Recipients of the Gish Prize are nominated by members of the arts community and selected by a committee of arts professionals. Under guidelines set forth in the will of Lillian Gish, the prize is awarded "to a man or woman who has made an outstanding contribution to the beauty of the world and to mankind's enjoyment and understanding of life."
Smith was selected from among a group of 30 finalists from the fields of dance, visual art, music, theatre, film, writing, architecture and interdisciplinary arts.

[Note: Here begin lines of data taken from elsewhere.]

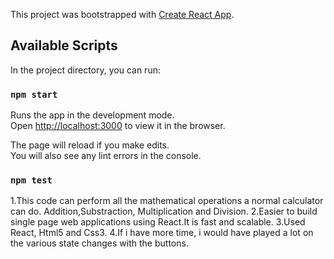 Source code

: This project was bootstrapped with [Create React App](https://github.com/facebook/create-react-app).

## Available Scripts

In the project directory, you can run:

### `npm start`

Runs the app in the development mode.<br>
Open [http://localhost:3000](http://localhost:3000) to view it in the browser.

The page will reload if you make edits.<br>
You will also see any lint errors in the console.

### `npm test`

1.This code can perform all the mathematical operations a normal calculator can do.
Addition,Substraction, Multiplication and Division.
2.Easier to build single page web applications using React.It is fast and scalable.
3.Used React, Html5 and Css3.
4.If i have more time, i would have played a lot on the various state changes with the buttons.
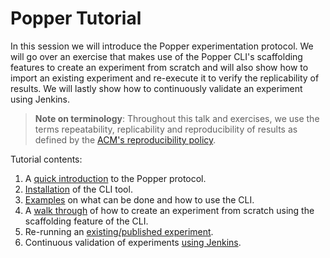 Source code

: # Popper Tutorial

In this session we will introduce the Popper experimentation protocol. 
We will go over an exercise that makes use of the Popper CLI's 
scaffolding features to create an experiment from scratch and will 
also show how to import an existing experiment and re-execute it to 
verify the replicability of results. We will lastly show how to 
continuously validate an experiment using Jenkins.

> **Note on terminology**: Throughout this talk and exercises, we use 
> the terms repeatability, replicability and reproducibility of 
> results as defined by the [ACM's reproducibility policy]().

Tutorial contents:

 1. A [quick introduction]() to the Popper protocol.
 2. [Installation]() of the CLI tool.
 3. [Examples]() on what can be done and how to use the CLI.
 4. A [walk through]() of how to create an experiment from scratch 
    using the scaffolding feature of the CLI.
 5. Re-running an [existing/published experiment]().
 6. Continuous validation of experiments [using Jenkins]().
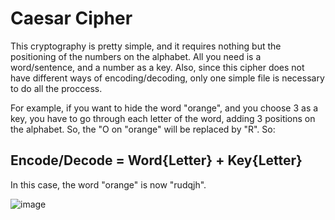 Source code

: # Caesar Cipher

This cryptography is pretty simple, and it requires nothing but the positioning of the numbers on the alphabet. All you need is a word/sentence, and a number as a key. Also, since
this cipher does not have different ways of encoding/decoding, only one simple file is necessary to do all the proccess.

For example, if you want to hide the word "orange", and you choose 3 as a key, you have to go through each letter of the word, adding 3 positions on the alphabet. So, the
"O on "orange" will be replaced by "R". So:

## Encode/Decode = Word{Letter} + Key{Letter}

In this case, the word "orange" is now "rudqjh".

![image](https://user-images.githubusercontent.com/61850743/150044956-31495810-6a10-4d07-8743-cb946abd5119.png)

Smith stated, "The Gish Prize provides credibility and recognition for artists who invented a new path for themselves and their work. The Gish sisters leave an enduring lesson for all artists that forging their own a path is worth the effort. I am deeply honored and can't imagine a greater honor than having my name linked with the incomparable Dorothy and Lillian Gish."
The 19th annual Gish Prize will be presented to Anna Deavere Smith on Feb. 13 in New York City at a private event hosted by JP Morgan and attended by leaders of the arts community. The ceremony will include remarks by Glenn D. Lowry, director of The Museum of Modern Art; a special performance by Ethan Philbrick, a student of Anna Deavere Smith and Assistant Curator at Anna Deavere Smith Works; and a performance by choreographer Elizabeth Streb.
Playwright, actress, author and educator Anna Deavere Smith first achieved acclaim with her one-woman theatre works Fires in the Mirror (about the 1991 Crown Heights riot in New York) and Twilight: Los Angeles (about the violence surrounding the 1992 Rodney King case). On the basis of extensive interviews and research, Smith transforms herself on stage into an entire community of witnesses and commentators, creating an almost unprecedented "blend of theatrical art, social commentary, journalism and intimate reverie" in the words of the MacArthur Foundation, which presented her in 1996 with one of its "genius grant" fellowships.
Smith considers the above titles and her other one-woman shows, which began in the 1980s, to be a series, titled "On the Road: A Search for American Character." Her most recent such exploration was Let Me Down Easy (2008-2012), on the subject of health care.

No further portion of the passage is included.